+++ Exercise material

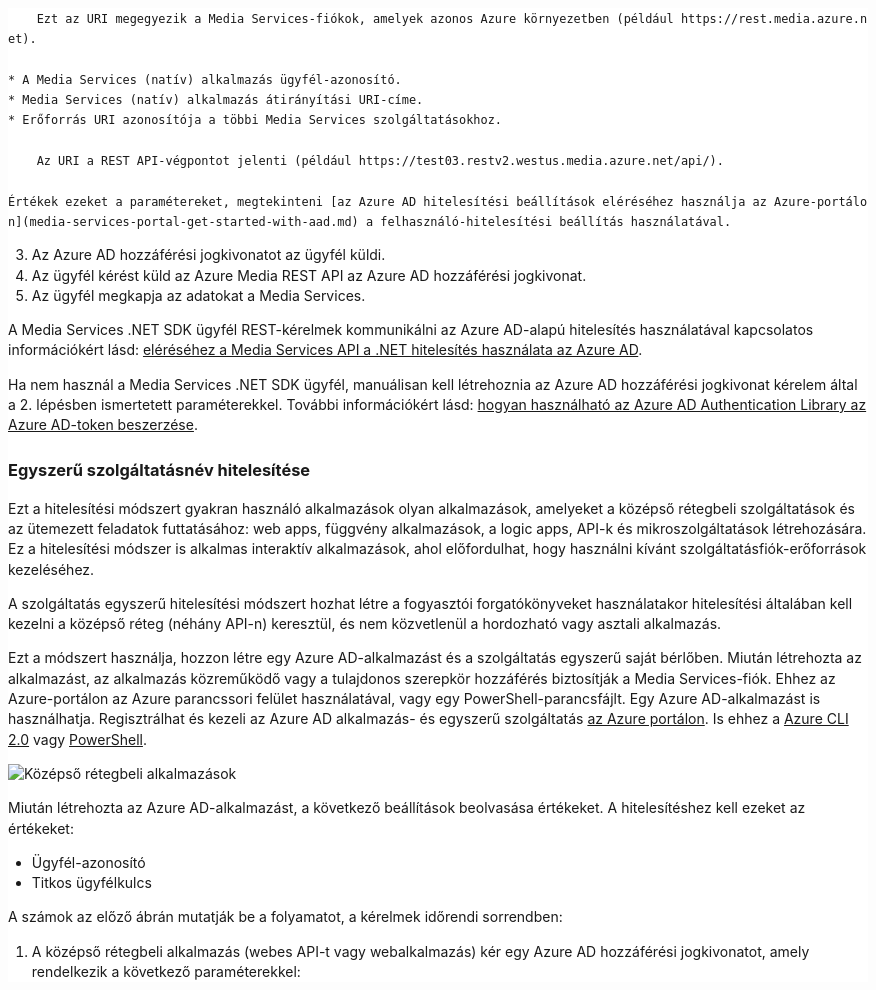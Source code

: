         Ezt az URI megegyezik a Media Services-fiókok, amelyek azonos Azure környezetben (például https://rest.media.azure.net).

    * A Media Services (natív) alkalmazás ügyfél-azonosító.
    * Media Services (natív) alkalmazás átirányítási URI-címe.
    * Erőforrás URI azonosítója a többi Media Services szolgáltatásokhoz.
        
        Az URI a REST API-végpontot jelenti (például https://test03.restv2.westus.media.azure.net/api/).

    Értékek ezeket a paramétereket, megtekinteni [az Azure AD hitelesítési beállítások eléréséhez használja az Azure-portálon](media-services-portal-get-started-with-aad.md) a felhasználó-hitelesítési beállítás használatával.

3. Az Azure AD hozzáférési jogkivonatot az ügyfél küldi.
4. Az ügyfél kérést küld az Azure Media REST API az Azure AD hozzáférési jogkivonat.
5. Az ügyfél megkapja az adatokat a Media Services.

A Media Services .NET SDK ügyfél REST-kérelmek kommunikálni az Azure AD-alapú hitelesítés használatával kapcsolatos információkért lásd: [eléréséhez a Media Services API a .NET hitelesítés használata az Azure AD](media-services-dotnet-get-started-with-aad.md). 

Ha nem használ a Media Services .NET SDK ügyfél, manuálisan kell létrehoznia az Azure AD hozzáférési jogkivonat kérelem által a 2. lépésben ismertetett paraméterekkel. További információkért lásd: [hogyan használható az Azure AD Authentication Library az Azure AD-token beszerzése](../active-directory/develop/active-directory-authentication-libraries.md).

### <a name="service-principal-authentication"></a>Egyszerű szolgáltatásnév hitelesítése

Ezt a hitelesítési módszert gyakran használó alkalmazások olyan alkalmazások, amelyeket a középső rétegbeli szolgáltatások és az ütemezett feladatok futtatásához: web apps, függvény alkalmazások, a logic apps, API-k és mikroszolgáltatások létrehozására. Ez a hitelesítési módszer is alkalmas interaktív alkalmazások, ahol előfordulhat, hogy használni kívánt szolgáltatásfiók-erőforrások kezeléséhez.

A szolgáltatás egyszerű hitelesítési módszert hozhat létre a fogyasztói forgatókönyveket használatakor hitelesítési általában kell kezelni a középső réteg (néhány API-n) keresztül, és nem közvetlenül a hordozható vagy asztali alkalmazás. 

Ezt a módszert használja, hozzon létre egy Azure AD-alkalmazást és a szolgáltatás egyszerű saját bérlőben. Miután létrehozta az alkalmazást, az alkalmazás közreműködő vagy a tulajdonos szerepkör hozzáférés biztosítják a Media Services-fiók. Ehhez az Azure-portálon az Azure parancssori felület használatával, vagy egy PowerShell-parancsfájlt. Egy Azure AD-alkalmazást is használhatja. Regisztrálhat és kezeli az Azure AD alkalmazás- és egyszerű szolgáltatás [az Azure portálon](media-services-portal-get-started-with-aad.md). Is ehhez a [Azure CLI 2.0](media-services-use-aad-auth-to-access-ams-api.md) vagy [PowerShell](media-services-powershell-create-and-configure-aad-app.md). 

![Középső rétegbeli alkalmazások](./media/media-services-use-aad-auth-to-access-ams-api/media-services-principal-service-aad-app1.png)

Miután létrehozta az Azure AD-alkalmazást, a következő beállítások beolvasása értékeket. A hitelesítéshez kell ezeket az értékeket:

- Ügyfél-azonosító 
- Titkos ügyfélkulcs 

A számok az előző ábrán mutatják be a folyamatot, a kérelmek időrendi sorrendben:
    
1. A középső rétegbeli alkalmazás (webes API-t vagy webalkalmazás) kér egy Azure AD hozzáférési jogkivonatot, amely rendelkezik a következő paraméterekkel:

++++++

## Task
From the line that contains "- Ügyfél-azonosító" to the last line of the data, write out each line exactly and add nothing.

## Expected answer
- Ügyfél-azonosító 
- Titkos ügyfélkulcs 

A számok az előző ábrán mutatják be a folyamatot, a kérelmek időrendi sorrendben:
    
1. A középső rétegbeli alkalmazás (webes API-t vagy webalkalmazás) kér egy Azure AD hozzáférési jogkivonatot, amely rendelkezik a következő paraméterekkel:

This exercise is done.